Though the business entity is normally liable for unpaid wages, employees also may attempt to claim them from individual owners of the employer entity.
In Maryland, an individual construction project manager who is a company owner may be considered an “employer” under the Fair Labor Standards Acts (“FLSA”) and could be liable for unpaid wages to the employees of his company.
To be considered an “employer” for purposes of individual liability for wages, the project manager must meet certain criteria, known as the “economic reality test.” The test examines the alleged individual employer’s responsibilities, including whether that individual: (1) had the power to hire and fire the employees; (2) supervised and controlled employee work schedules or conditions of employment; (3) determined the rate and method of payment, and (4) maintained employment records.
These four factors, however, serve more as guidance in making the determination of whether an individual is an actual employer. The courts will look at the totality of the circumstances, and not simply one factor, in making that decision. For example, the potentially liable individual must an actual owner of the employer entity, not just closely related, even if closely involved in the business.
In a recent appellate decision by the Maryland Court of Special Appeals, the court was asked to decide whether an individual project manager, who was also the father of the owner of the general contractor company, could be considered an “employer” for purposed of FLSA liability for wages.
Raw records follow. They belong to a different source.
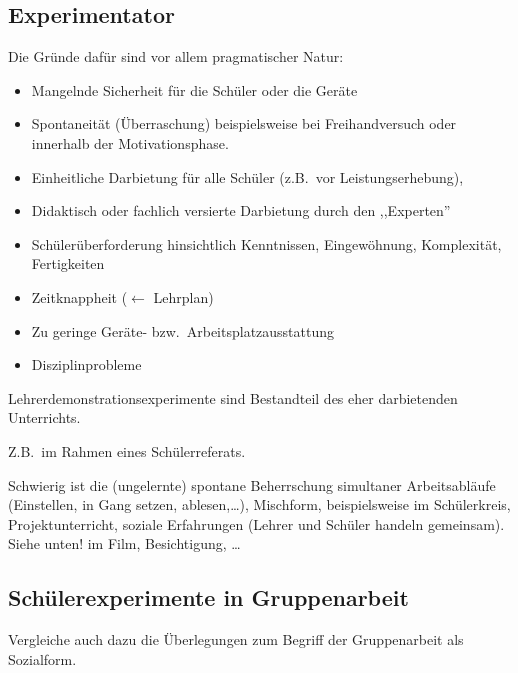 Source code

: \subsection{Experimentator}
\begin{itemize}
	Die Gr\"{u}nde daf\"{u}r sind vor allem pragmatischer Natur:
	
	\begin{itemize}
		\item Mangelnde Sicherheit f\"{u}r die Sch\"{u}ler oder die Ger\"{a}te
		\item Spontaneit\"{a}t (\"{U}berraschung) beispielsweise bei Freihandversuch oder innerhalb der
		Motivationsphase.
		\item Einheitliche Darbietung f\"{u}r alle Sch\"{u}ler
		(z.B.\ vor Leistungserhebung),
		\item Didaktisch oder fachlich versierte Darbietung durch den ,,Experten''
		\item Sch\"{u}ler\"{u}berforderung  hinsichtlich Kenntnissen, Eingew\"{o}hnung,
		Komplexit\"{a}t, Fertigkeiten
		\item Zeitknappheit ($\gets$ Lehrplan)
		\item Zu geringe Ger\"{a}te- bzw.\ Arbeitsplatzausstattung
		\item Disziplinprobleme
	\end{itemize}

	Lehrerdemonstrationsexperimente sind Bestandteil des eher
	darbietenden Unterrichts.
	
	Z.B.\ im Rahmen eines Sch\"{u}lerreferats.
	
	Schwierig ist die (ungelernte) spontane Beherrschung simultaner
	Arbeitsabl\"{a}ufe (Einstellen, in Gang setzen, ablesen,\dots),
	Mischform, beispielsweise im Sch\"{u}lerkreis, Projektunterricht,
	soziale Erfahrungen (Lehrer und Sch\"{u}ler handeln gemeinsam).
	 Siehe unten!
	 im Film, Besichtigung, \dots
\end{itemize}

\subsection{Sch\"{u}lerexperimente in Gruppenarbeit}

Vergleiche auch dazu die \"{U}berlegungen zum Begriff der
Gruppenarbeit als Sozialform.

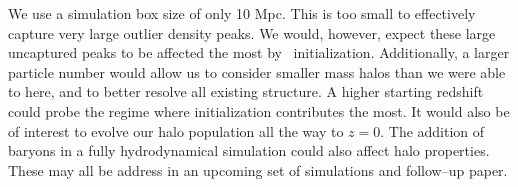 We use a simulation box size of only 10 Mpc.  This is too small to effectively capture very large outlier density peaks.  We would, however, expect these large uncaptured peaks to be affected the most by \lpt\ initialization.  Additionally, a larger particle number would allow us to consider smaller mass halos than we were able to here, and to better resolve all existing structure.  A higher starting redshift could probe the regime where \lpt initialization contributes the most.  It would also be of interest to evolve our halo population all the way to $z = 0$.  The addition of baryons in a fully hydrodynamical simulation could also affect halo properties.  These may all be address in an upcoming set of simulations and follow--up paper.
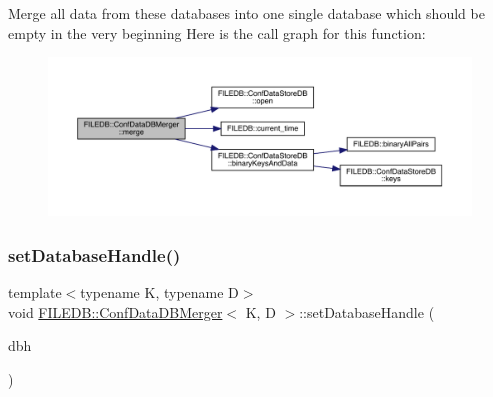 Merge all data from these databases into one single database which should be empty in the very beginning Here is the call graph for this function\+:
\nopagebreak
\begin{figure}[H]
\begin{center}
\leavevmode
\includegraphics[width=350pt]{db/d60/classFILEDB_1_1ConfDataDBMerger_a6738f9880645518ba94eccd3b2037f24_cgraph}
\end{center}
\end{figure}
\mbox{\label{classFILEDB_1_1ConfDataDBMerger_aba7a50569bcdc1beca3b82536fa5922b}} 
\subsubsection{\texorpdfstring{setDatabaseHandle()}{setDatabaseHandle()}\hspace{0.1cm}{\footnotesize\ttfamily [1/3]}}
{\footnotesize\ttfamily template$<$typename K, typename D$>$ \\
void \mbox{\hyperlink{classFILEDB_1_1ConfDataDBMerger}{F\+I\+L\+E\+D\+B\+::\+Conf\+Data\+D\+B\+Merger}}$<$ K, D $>$\+::set\+Database\+Handle (\begin{DoxyParamCaption}\item[{\mbox{\hyperlink{classFILEDB_1_1AllConfStoreDB}{All\+Conf\+Store\+DB}}$<$ K, D $>$ $\ast$}]{dbh }\end{DoxyParamCaption})\hspace{0.3cm}{\ttfamily [inline]}}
While the project manager did have control over the employees’ schedules and had the power to hire and fire them, the court determined that the owner’s father/project manager was not an “employer” within the meaning of the FLSA because he had no equity in the company, and hence no equity in the results of the employees’ labor that he supervised. As such, the father was not personally liable for the wages of the employees.
The court’s finding, however, did not change the ultimate outcome for the son/owner of the general contractor company. He remained personally liable for the unpaid wages.